Sarah D. Brown was born around 1840 in New York to Isaac and Eliza Brown. Her father was a farmer who owned $3,000 of real estate and $600 of personal property by 1860. The family moved to Salem, Wisconsin, in the 1840s, and she grew up and attended school there. By 1860, she was working as a teacher.
She married Myron Schultz on September 24, 1866, and they had six children, including Marian, born around 1869; Harriet, born around 1871; William, born in 1873; and Susan, born in 1875. Only two of their children survived to adulthood. William died on June 23, 1874, when he was eight months old, and Susan died of “hooping cough” on March 11, 1876, when she was eight months old.
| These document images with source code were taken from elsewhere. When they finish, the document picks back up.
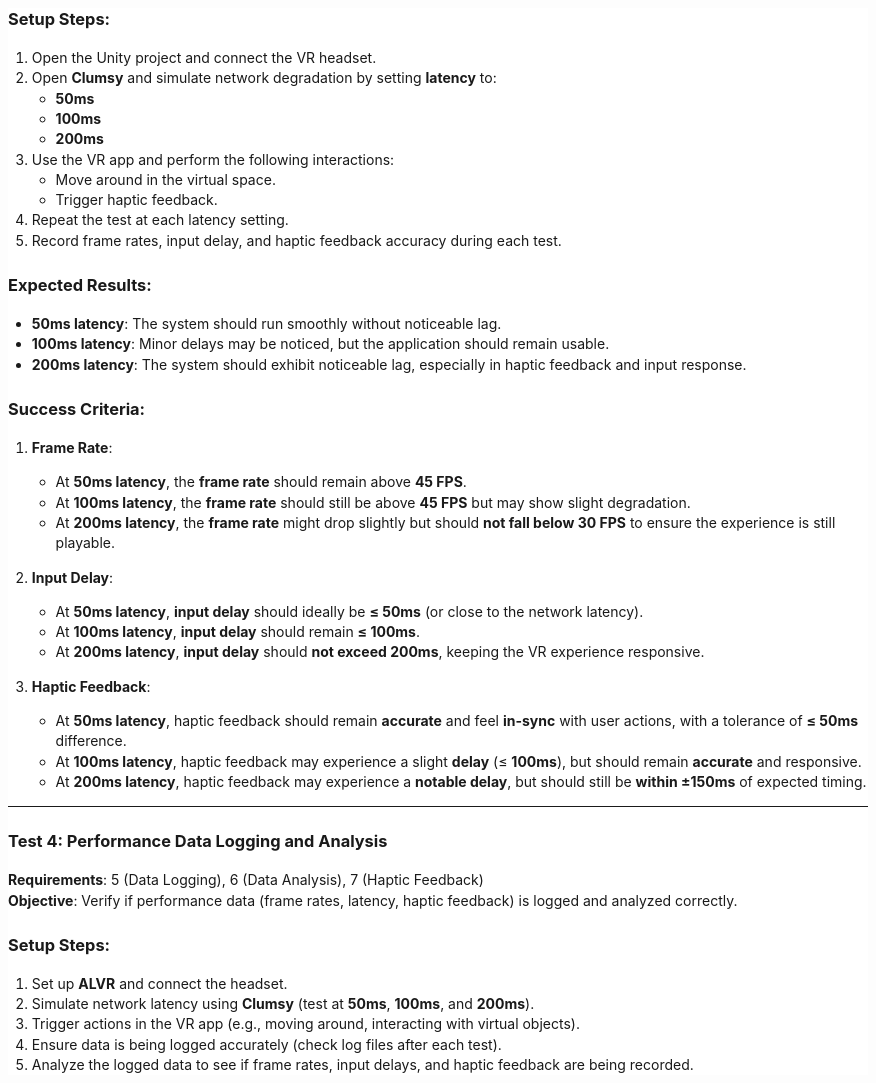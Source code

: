 ### Setup Steps:
1. Open the Unity project and connect the VR headset.
2. Open **Clumsy** and simulate network degradation by setting **latency** to:
   - **50ms**
   - **100ms**
   - **200ms**
3. Use the VR app and perform the following interactions:
   - Move around in the virtual space.
   - Trigger haptic feedback.
4. Repeat the test at each latency setting.
5. Record frame rates, input delay, and haptic feedback accuracy during each test.

### Expected Results:
- **50ms latency**: The system should run smoothly without noticeable lag.
- **100ms latency**: Minor delays may be noticed, but the application should remain usable.
- **200ms latency**: The system should exhibit noticeable lag, especially in haptic feedback and input response.

### Success Criteria:
1. **Frame Rate**:
   - At **50ms latency**, the **frame rate** should remain above **45 FPS**.
   - At **100ms latency**, the **frame rate** should still be above **45 FPS** but may show slight degradation.
   - At **200ms latency**, the **frame rate** might drop slightly but should **not fall below 30 FPS** to ensure the experience is still playable.

2. **Input Delay**:
   - At **50ms latency**, **input delay** should ideally be **≤ 50ms** (or close to the network latency).
   - At **100ms latency**, **input delay** should remain **≤ 100ms**.
   - At **200ms latency**, **input delay** should **not exceed 200ms**, keeping the VR experience responsive.

3. **Haptic Feedback**:
   - At **50ms latency**, haptic feedback should remain **accurate** and feel **in-sync** with user actions, with a tolerance of **≤ 50ms** difference.
   - At **100ms latency**, haptic feedback may experience a slight **delay** (≤ **100ms**), but should remain **accurate** and responsive.
   - At **200ms latency**, haptic feedback may experience a **notable delay**, but should still be **within ±150ms** of expected timing.

---

### Test 4: Performance Data Logging and Analysis  
**Requirements**: 5 (Data Logging), 6 (Data Analysis), 7 (Haptic Feedback)  
**Objective**: Verify if performance data (frame rates, latency, haptic feedback) is logged and analyzed correctly.

### Setup Steps:
1. Set up **ALVR** and connect the headset.
2. Simulate network latency using **Clumsy** (test at **50ms**, **100ms**, and **200ms**).
3. Trigger actions in the VR app (e.g., moving around, interacting with virtual objects).
4. Ensure data is being logged accurately (check log files after each test).
5. Analyze the logged data to see if frame rates, input delays, and haptic feedback are being recorded.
They lived in Sugar Creek, Wisconsin, and her husband worked as a drover. She worked as a “traveling instructor of the Silsbee Commercial College,” teaching classes on penmanship. By 1870, they owned $150 of personal property. Her husband died on June 6, 1883. In May 1885, she opened a “school for an advanced course in bookkeeping and writing drills” in Watertown, Wisconsin. She closed the school the following month, after encountering “much discouragement during her labors.”
In March 1888, she opened a medical facility in Whitewater, Wisconsin, to promote hydrotherapy. She employed at least twelve “lady assistants,” and she marketed the baths as cures for “rheumatism, neuralgia, nervous prostration, insomnia, etc.” She died in Walworth County, Wisconsin, on March 13, 1916.